En un mundo de fantasía, los resultados de las políticas públicas deberían ser siempre proporcionales a los deseos que ellas expresan. Sin embargo, la realidad es que ese mundo no existe. En el nuestro sucede a menudo que esfuerzos bien intencionados conducen a pésimos resultados.
Si el asunto fuera de buenos deseos, sería muy fácil llegar a acuerdos en muchísimos temas. No creo que nadie se oponga a buscar igualdad de oportunidades de estudio para los jóvenes, ni salud y bienestar para todos. La inmensa mayoría estaría de acuerdo con un planeta verde, sin contaminación. Muy pocos rechazarían la paz, la tranquilidad y las buenas relaciones entre las personas. Los desacuerdos se dan en cómo lograr esos objetivos.
La realidad, a veces, se comporta diferente a lo planeado. Hay miles de ejemplos de medidas que se toman pensando en el efecto positivo que van a producir, pero terminan generando otro, totalmente diferente, a veces opuesto.
Una buena democracia tiene separación de poderes; estos se equilibran, y controlan posibles errores o excesos de alguno de ellos.
Si se impone un alto arancel a las importaciones, para proteger la industria nacional, puede pasar que aumente el contrabando y quiebre la industria que se quería proteger. Si se prohíben la producción y venta de alcohol, para proteger la salud, pueden surgir productores clandestinos cuyo licor es mucho más peligroso. Si se cierran las plantas nucleares que producen electricidad, para evitar una posible contaminación, pueden terminar activándose las termoeléctricas de carbón, mucho más contaminantes. No quisiera imaginar siquiera el impacto sobre el ambiente si todos imitáramos a Greta Thunberg usando catamaranes, en lugar de aviones, para cruzar el océano.

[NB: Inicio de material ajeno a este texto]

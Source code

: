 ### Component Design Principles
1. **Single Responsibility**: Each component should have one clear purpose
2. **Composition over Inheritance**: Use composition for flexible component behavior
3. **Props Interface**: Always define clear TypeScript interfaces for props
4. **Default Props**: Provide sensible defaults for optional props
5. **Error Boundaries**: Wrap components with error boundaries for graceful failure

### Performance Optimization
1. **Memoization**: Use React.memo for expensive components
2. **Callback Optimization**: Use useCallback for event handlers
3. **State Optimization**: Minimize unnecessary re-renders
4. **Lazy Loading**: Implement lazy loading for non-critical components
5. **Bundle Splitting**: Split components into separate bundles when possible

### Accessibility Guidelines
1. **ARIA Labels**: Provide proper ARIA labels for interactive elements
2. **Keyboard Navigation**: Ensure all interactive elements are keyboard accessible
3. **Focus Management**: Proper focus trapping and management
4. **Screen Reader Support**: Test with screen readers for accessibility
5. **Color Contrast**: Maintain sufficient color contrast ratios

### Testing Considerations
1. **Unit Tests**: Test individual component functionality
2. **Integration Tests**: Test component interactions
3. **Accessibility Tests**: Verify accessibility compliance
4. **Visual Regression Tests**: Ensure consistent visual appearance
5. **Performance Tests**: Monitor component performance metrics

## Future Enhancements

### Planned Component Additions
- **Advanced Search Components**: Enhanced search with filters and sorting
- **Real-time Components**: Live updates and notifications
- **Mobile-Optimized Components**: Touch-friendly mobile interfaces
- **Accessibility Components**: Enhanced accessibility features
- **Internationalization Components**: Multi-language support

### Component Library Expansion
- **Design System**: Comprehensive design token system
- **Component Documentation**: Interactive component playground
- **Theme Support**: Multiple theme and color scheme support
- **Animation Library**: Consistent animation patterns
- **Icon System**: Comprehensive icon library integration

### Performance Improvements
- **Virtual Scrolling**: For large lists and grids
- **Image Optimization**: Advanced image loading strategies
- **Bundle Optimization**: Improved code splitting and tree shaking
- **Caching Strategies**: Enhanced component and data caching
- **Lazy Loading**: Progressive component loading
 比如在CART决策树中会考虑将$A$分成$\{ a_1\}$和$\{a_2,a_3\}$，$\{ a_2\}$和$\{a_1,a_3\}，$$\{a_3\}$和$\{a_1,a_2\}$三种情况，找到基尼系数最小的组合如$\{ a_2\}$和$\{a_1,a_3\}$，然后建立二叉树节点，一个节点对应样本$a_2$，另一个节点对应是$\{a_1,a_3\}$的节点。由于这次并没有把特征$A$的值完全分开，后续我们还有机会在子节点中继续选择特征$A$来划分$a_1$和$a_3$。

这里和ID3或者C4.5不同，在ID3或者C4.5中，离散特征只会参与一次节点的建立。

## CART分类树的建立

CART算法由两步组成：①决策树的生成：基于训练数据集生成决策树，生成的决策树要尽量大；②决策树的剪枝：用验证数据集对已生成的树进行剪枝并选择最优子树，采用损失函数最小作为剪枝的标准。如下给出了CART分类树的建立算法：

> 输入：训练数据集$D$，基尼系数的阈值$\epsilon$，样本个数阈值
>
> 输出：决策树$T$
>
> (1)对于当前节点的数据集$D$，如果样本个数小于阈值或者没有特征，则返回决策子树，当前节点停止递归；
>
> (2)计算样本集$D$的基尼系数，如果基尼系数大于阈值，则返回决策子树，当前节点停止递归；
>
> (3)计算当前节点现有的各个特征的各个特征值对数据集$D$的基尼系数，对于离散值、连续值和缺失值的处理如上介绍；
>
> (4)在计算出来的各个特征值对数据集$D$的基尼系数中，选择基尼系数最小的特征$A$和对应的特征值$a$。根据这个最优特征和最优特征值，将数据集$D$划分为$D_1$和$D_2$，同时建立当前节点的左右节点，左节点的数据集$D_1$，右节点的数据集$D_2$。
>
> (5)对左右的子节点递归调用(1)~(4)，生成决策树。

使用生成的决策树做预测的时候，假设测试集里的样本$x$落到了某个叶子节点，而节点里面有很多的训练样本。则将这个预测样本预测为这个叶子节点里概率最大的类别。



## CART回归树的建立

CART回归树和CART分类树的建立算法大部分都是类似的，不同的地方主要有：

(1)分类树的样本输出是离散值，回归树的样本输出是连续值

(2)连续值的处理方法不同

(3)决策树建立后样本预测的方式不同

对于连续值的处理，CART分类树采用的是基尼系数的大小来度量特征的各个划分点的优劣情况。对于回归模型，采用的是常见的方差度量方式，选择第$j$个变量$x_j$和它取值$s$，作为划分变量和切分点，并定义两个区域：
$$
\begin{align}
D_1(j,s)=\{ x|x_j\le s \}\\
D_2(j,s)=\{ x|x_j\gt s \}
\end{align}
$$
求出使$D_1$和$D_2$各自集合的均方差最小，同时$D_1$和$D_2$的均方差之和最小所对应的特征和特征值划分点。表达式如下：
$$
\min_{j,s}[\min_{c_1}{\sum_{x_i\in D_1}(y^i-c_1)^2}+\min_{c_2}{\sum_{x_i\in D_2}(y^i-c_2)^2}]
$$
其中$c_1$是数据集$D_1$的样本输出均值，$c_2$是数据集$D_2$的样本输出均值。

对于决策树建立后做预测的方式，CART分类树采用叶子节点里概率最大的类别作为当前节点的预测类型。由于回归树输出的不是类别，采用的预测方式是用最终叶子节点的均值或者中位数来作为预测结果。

Eso sin hablar de las grandes utopías que terminaron convirtiendo a la Tierra en un infierno (en realidad en varios infiernos) sustentadas ellas en ideales de igualdad, y que terminaron, como dice Orwell, con “unos más iguales que otros”.
Tal vez el asunto radique en equilibrar al activista, que tiene claro a dónde quiere llegar, con el experto que sabe cómo. El activista está emocionalmente involucrado con sus proyectos y objetivos, pero es muy malo evaluando efectos colaterales. Cree sus órdenes tan obvias que el mundo se va a mover solo en la dirección que él espera. No contempla la posibilidad de que cada acción va a generar en la gente estrategias para contrarrestarla, o para optimizar los propios rendimientos.
Yo sinceramente desconfío de la ecuanimidad del activista, porque suele ignorar toda información que le estorba. Es incapaz de imaginar desenlaces distintos al que espera, y le cuesta trabajo suponer que quienes están en desacuerdo con él no son idiotas, o enemigos. Un gobierno compuesto mayoritariamente por ministros activistas tiene muy mal pronóstico.
En la academia eran mal recibidos los activistas. Sus declaraciones eran vistas como renuncias a la objetividad y a la búsqueda de la verdad, puesto que ‘sabían’ cuál era, antes de empezar la búsqueda. Esa era una época dorada, en la que contaban más experimentos, observaciones y deducciones que opiniones y discursos.
La tarea del experto, del técnico, del científico, o del ‘solucionador profesional de problemas’, consiste en evaluar aquello que puede salir mal en la búsqueda de los objetivos. Para eso le sirven las teorías que estudió, y muchas experiencias que ha vivido, o que otros han tenido y han dejado bien documentadas.
Una buena democracia tiene separación de poderes; estos se equilibran, y controlan posibles errores o excesos de alguno de ellos. Sería bueno lograr un equilibrio similar entre activistas y expertos, y tener claro el papel de cada cual. En política el diseño de las intervenciones es por lo menos tan importante como las declaraciones virtuosas. La palabra es muy fácil, la acción es difícil.